Write out nothing except the lines of the entries below, from the first through the one containing "addAll(Collection<? extends T>)", exactly and without pictures.

Content starts

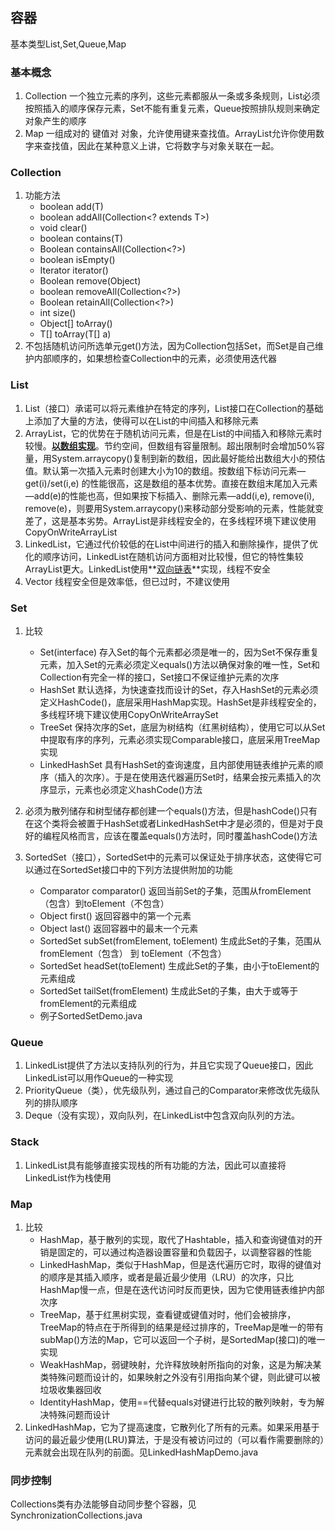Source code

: ## 容器

基本类型List,Set,Queue,Map

### 基本概念

1.  Collection 一个独立元素的序列，这些元素都服从一条或多条规则，List必须按照插入的顺序保存元素，Set不能有重复元素，Queue按照排队规则来确定对象产生的顺序
2.  Map 一组成对的 键值对 对象，允许使用键来查找值。ArrayList允许你使用数字来查找值，因此在某种意义上讲，它将数字与对象关联在一起。


### Collection

1.  功能方法
    -   boolean add(T)
    -   boolean addAll(Collection<? extends T>)
    -   void clear()
    -   boolean contains(T)
    -   Boolean containsAll(Collection<?>)
    -   boolean isEmpty()
    -   Iterator<T> iterator()
    -   Boolean remove(Object)
    -   boolean removeAll(Collection<?>)
    -   Boolean retainAll(Collection<?>)
    -   int size()
    -   Object[] toArray()
    -   <T> T[] toArray(T[] a)
2.  不包括随机访问所选单元get()方法，因为Collection包括Set，而Set是自己维护内部顺序的，如果想检查Collection中的元素，必须使用迭代器

### List

1.  List（接口）承诺可以将元素维护在特定的序列，List接口在Collection的基础上添加了大量的方法，使得可以在List的中间插入和移除元素
2.  ArrayList，它的优势在于随机访问元素，但是在List的中间插入和移除元素时较慢。<u>**以数组实现**</u>。节约空间，但数组有容量限制。超出限制时会增加50%容量，用System.arraycopy()复制到新的数组，因此最好能给出数组大小的预估值。默认第一次插入元素时创建大小为10的数组。按数组下标访问元素—get(i)/set(i,e) 的性能很高，这是数组的基本优势。直接在数组末尾加入元素—add(e)的性能也高，但如果按下标插入、删除元素—add(i,e), remove(i), remove(e)，则要用System.arraycopy()来移动部分受影响的元素，性能就变差了，这是基本劣势。ArrayList是非线程安全的，在多线程环境下建议使用CopyOnWriteArrayList
3.  LinkedList，它通过代价较低的在List中间进行的插入和删除操作，提供了优化的顺序访问，LinkedList在随机访问方面相对比较慢，但它的特性集较ArrayList更大。LinkedList使用**<u>双向链表</u>**实现，线程不安全
4.  Vector 线程安全但是效率低，但已过时，不建议使用

### Set

1.  比较
    -   Set(interface)   存入Set的每个元素都必须是唯一的，因为Set不保存重复元素，加入Set的元素必须定义equals()方法以确保对象的唯一性，Set和Collection有完全一样的接口，Set接口不保证维护元素的次序
    -   HashSet  默认选择，为快速查找而设计的Set，存入HashSet的元素必须定义HashCode()，底层采用HashMap实现。HashSet是非线程安全的，多线程环境下建议使用CopyOnWriteArraySet
    -   TreeSet   保持次序的Set，底层为树结构（红黑树结构），使用它可以从Set中提取有序的序列，元素必须实现Comparable接口，底层采用TreeMap实现
    -   LinkedHashSet   具有HashSet的查询速度，且内部使用链表维护元素的顺序（插入的次序）。于是在使用迭代器遍历Set时，结果会按元素插入的次序显示，元素也必须定义hashCode()方法

2.  必须为散列储存和树型储存都创建一个equals()方法，但是hashCode()只有在这个类将会被置于HashSet或者LinkedHashSet中才是必须的，但是对于良好的编程风格而言，应该在覆盖equals()方法时，同时覆盖hashCode()方法

3.  SortedSet（接口），SortedSet中的元素可以保证处于排序状态，这使得它可以通过在SortedSet接口中的下列方法提供附加的功能
    -   Comparator comparator() 返回当前Set的子集，范围从fromElement（包含）到toElement（不包含）
    -   Object first()  返回容器中的第一个元素
    -   Object last() 返回容器中的最末一个元素
    -   SortedSet subSet(fromElement, toElement) 生成此Set的子集，范围从fromElement（包含） 到 toElement（不包含）
    -   SortedSet headSet(toElement) 生成此Set的子集，由小于toElement的元素组成
    -   SortedSet tailSet(fromElement) 生成此Set的子集，由大于或等于fromElement的元素组成
    -   例子SortedSetDemo.java


### Queue

1.  LinkedList提供了方法以支持队列的行为，并且它实现了Queue接口，因此LinkedList可以用作Queue的一种实现
2.  PriorityQueue（类），优先级队列，通过自己的Comparator来修改优先级队列的排队顺序
3.  Deque（没有实现），双向队列，在LinkedList中包含双向队列的方法。

### Stack

1.  LinkedList具有能够直接实现栈的所有功能的方法，因此可以直接将LinkedList作为栈使用



### Map

1.  比较
    -   HashMap，基于散列的实现，取代了Hashtable，插入和查询键值对的开销是固定的，可以通过构造器设置容量和负载因子，以调整容器的性能
    -   LinkedHashMap，类似于HashMap，但是迭代遍历它时，取得的键值对的顺序是其插入顺序，或者是最近最少使用（LRU）的次序，只比HashMap慢一点，但是在迭代访问时反而更快，因为它使用链表维护内部次序
    -   TreeMap，基于红黑树实现，查看键或键值对时，他们会被排序，TreeMap的特点在于所得到的结果是经过排序的，TreeMap是唯一的带有subMap()方法的Map，它可以返回一个子树，是SortedMap(接口)的唯一实现
    -   WeakHashMap，弱键映射，允许释放映射所指向的对象，这是为解决某类特殊问题而设计的，如果映射之外没有引用指向某个键，则此键可以被垃圾收集器回收
    -   IdentityHashMap，使用==代替equals对键进行比较的散列映射，专为解决特殊问题而设计
2.  LinkedHashMap，它为了提高速度，它散列化了所有的元素。如果采用基于访问的最近最少使用(LRU)算法，于是没有被访问过的（可以看作需要删除的）元素就会出现在队列的前面。见LinkedHashMapDemo.java

### 同步控制

Collections类有办法能够自动同步整个容器，见SynchronizationCollections.java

Content ends

▶ _Reply_:
Source code

: ## 容器

基本类型List,Set,Queue,Map

### 基本概念

1.  Collection 一个独立元素的序列，这些元素都服从一条或多条规则，List必须按照插入的顺序保存元素，Set不能有重复元素，Queue按照排队规则来确定对象产生的顺序
2.  Map 一组成对的 键值对 对象，允许使用键来查找值。ArrayList允许你使用数字来查找值，因此在某种意义上讲，它将数字与对象关联在一起。


### Collection

1.  功能方法
    -   boolean add(T)
    -   boolean addAll(Collection<? extends T>)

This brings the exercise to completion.